Gluten Free?

May 21, 2012

Gluten Free?

Yesterday, while driving between Alegent hospitals, I listened to “talk radio” (not sure why) but I heard the national host say that he was following a gluten free diet.  He was recommending it to everyone.  In the grocery store, I see gluten free products appearing everywhere.  Restaurant menus and ads list gluten free options.  I am wondering if gluten free has become a “fad diet”. 

As a student studying nutrition therapy for managing chronic diseases, I thought a gluten free diet was a hardship.  As a practicing dietitian, my patients with a diagnosis of celiac sprue expressed frustration with finding foods to enjoy and especially for dining out.  For these individuals, the new products have been a blessing by providing them with more options and easier access to gluten free products. 

How did gluten free become so mainstream? Let me take you on a short journey with gluten free and celiac sprue. 

Gluten is simply the protein found in certain grains, barley, rye, and wheat.  Oats do not contain gluten, but because of contamination with the other grains, oats usually is on the gluten list.  Pasta, bread, and cereals are sources of gluten.  Even household products such as lotion or lipstick can be sources of gluten.  Reading the ingredient list is survival for the person with celiac sprue.

Gluten intolerance, triggered by eating gluten, is known as celiac sprue or celiac disease.  Think of your small intestine as many small fingers grabbing nutrients to absorb.  These small fingers are called villi and microvilli.  In celiac sprue, these small fingers lay down.  They become flat and do not do their job.  This results in painful bowel inflammation, diarrhea, and malabsorption.  By avoiding gluten, the intestine returns to its normal state.  The person with celiac sprue usually will remain symptom free as long as gluten is avoided. 

If you have GI symptoms, do not place yourself on a gluten free diet.  Talk to your doctor before going gluten free.  If you eliminate gluten before testing, it can actually interfere with the diagnostic test. 

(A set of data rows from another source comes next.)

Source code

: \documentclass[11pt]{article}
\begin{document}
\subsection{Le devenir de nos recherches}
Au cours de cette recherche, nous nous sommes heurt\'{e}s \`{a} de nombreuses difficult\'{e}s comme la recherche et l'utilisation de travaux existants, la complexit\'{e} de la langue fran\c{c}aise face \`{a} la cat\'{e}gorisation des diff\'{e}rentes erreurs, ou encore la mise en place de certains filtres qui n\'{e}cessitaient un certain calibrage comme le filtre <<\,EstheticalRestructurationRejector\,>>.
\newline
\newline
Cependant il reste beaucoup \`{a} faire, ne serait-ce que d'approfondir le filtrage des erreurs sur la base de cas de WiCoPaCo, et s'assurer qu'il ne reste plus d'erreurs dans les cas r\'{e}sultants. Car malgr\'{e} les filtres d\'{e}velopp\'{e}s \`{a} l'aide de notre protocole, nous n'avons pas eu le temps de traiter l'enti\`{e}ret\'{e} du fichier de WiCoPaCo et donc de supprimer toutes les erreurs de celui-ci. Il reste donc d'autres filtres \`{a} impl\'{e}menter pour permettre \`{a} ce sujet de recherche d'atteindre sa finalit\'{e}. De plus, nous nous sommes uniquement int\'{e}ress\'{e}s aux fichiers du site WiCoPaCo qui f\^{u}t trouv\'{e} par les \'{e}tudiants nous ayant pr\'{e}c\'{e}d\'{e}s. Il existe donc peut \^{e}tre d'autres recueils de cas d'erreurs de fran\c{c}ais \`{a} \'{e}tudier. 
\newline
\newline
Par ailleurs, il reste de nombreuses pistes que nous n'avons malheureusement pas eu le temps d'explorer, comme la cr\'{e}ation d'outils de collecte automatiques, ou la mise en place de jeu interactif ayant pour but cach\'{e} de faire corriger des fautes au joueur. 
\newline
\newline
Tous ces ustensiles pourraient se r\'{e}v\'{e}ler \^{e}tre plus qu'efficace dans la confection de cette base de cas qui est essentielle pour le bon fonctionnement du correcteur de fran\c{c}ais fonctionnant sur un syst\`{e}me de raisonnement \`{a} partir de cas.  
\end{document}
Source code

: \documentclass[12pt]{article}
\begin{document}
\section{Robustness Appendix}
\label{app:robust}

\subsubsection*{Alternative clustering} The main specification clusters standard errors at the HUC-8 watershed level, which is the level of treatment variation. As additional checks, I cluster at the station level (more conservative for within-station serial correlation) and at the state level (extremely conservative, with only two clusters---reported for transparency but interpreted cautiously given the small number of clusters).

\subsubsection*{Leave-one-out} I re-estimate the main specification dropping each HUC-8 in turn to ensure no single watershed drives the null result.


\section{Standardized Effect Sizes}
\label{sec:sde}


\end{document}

Now returning to my original question, why is gluten free so popular?  I think it is Hollywood.  Celebrities endorsing gluten free living began a new trend.  Then it hits the blogosphere and it becomes mainstream.

For a person without celiac disease, eating gluten free does not mean eating healthier. There are plenty of processed gluten free foods that are high in calories, fat, saturated fat, and sodium.  Many of these gluten free foods (like gluten free crackers, cakes, cookies) are not high in fiber.  Fiber provides a sense of fullness so I have noticed that people choosing gluten free will increase their portions to obtain a sense of fullness.  This leads to extra calories and weight gain.  Portions still matter even with gluten free. 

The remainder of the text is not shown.